Sometimes folks complain about how we talk about rights, but not responsibilities,
Rights are about what the government is not allowed to keep you from doing. Responsibility is that we all agree to abide by, and obey, the same law.
The ideas of liberal democracy are key and must be repeated. The “liberal” part of liberal democracy is liberal as in “liberty” – freedom, based on the principle of the rule of law. In a liberal democracy, it’s not the rule of force, or the rule of a monarch, or the rule of any one person, or group of people. It’s the rule of law, and it is supposed to apply to everyone.
The economic models we use, likewise, are embarrassingly primitive. They are totally inadequate to the task, especially of prediction.
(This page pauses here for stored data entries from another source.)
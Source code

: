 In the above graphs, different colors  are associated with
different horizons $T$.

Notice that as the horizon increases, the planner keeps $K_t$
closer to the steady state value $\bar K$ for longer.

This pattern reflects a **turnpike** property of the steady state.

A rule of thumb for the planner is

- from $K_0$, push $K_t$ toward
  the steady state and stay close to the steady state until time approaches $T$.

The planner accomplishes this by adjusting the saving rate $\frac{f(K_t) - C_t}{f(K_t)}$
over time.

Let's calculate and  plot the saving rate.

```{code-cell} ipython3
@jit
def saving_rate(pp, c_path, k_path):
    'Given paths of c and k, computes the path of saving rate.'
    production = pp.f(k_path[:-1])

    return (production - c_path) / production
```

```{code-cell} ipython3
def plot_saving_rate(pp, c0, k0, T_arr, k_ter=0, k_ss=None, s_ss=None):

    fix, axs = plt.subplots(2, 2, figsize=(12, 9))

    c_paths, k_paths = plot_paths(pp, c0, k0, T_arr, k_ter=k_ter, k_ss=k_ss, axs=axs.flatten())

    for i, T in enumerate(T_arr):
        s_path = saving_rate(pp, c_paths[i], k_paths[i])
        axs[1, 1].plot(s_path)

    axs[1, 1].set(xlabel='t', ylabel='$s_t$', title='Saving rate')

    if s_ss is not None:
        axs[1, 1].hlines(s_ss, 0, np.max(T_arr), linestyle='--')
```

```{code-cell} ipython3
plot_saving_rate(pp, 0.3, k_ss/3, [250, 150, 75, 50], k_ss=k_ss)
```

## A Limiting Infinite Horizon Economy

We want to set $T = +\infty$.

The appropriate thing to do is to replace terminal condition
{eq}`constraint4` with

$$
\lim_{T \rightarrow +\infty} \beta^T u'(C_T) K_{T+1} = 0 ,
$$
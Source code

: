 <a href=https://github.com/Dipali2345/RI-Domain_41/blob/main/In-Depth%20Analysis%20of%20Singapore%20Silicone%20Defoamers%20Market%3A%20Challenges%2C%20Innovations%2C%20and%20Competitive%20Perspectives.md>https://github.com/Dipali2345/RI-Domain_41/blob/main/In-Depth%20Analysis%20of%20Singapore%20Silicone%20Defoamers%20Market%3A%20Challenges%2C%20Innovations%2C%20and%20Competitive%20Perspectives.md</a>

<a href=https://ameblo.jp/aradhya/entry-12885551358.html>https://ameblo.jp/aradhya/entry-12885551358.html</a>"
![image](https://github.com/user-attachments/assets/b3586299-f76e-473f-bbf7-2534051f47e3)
We have vast reams of data and incredible models for modelling reality, but the neoclassical economics and theories we use are primitive and aren’t replaced even when they utterly fail.
The fact that the “Nobel Prize for Economics” is a fraud should tell you everything you need to know about the desperate need for reform - but not by extremists who can’t see that their own political and economic views are the ones that have been undermining liberal democracy for 40 years, and it’s been a disaster.
That economic reform must be shaped by people of good will with a commitment to the balance, freedom, rights and responsibility to the rule of law, not by extremists.
•DFL
[1] https://web.archive.org/web/20071014012248/http://www.thelocal.se/2173/20050928/
I have found the Swedish Riksbank Prize in Economic Sciences in Memory of Alfred Nobel makes an acronym that I shall use to refer to it hereforth: SRPiESiMoAN.
“SRPiESiMoAN laureate” has the appropriate level of apparent respectability don’t you think?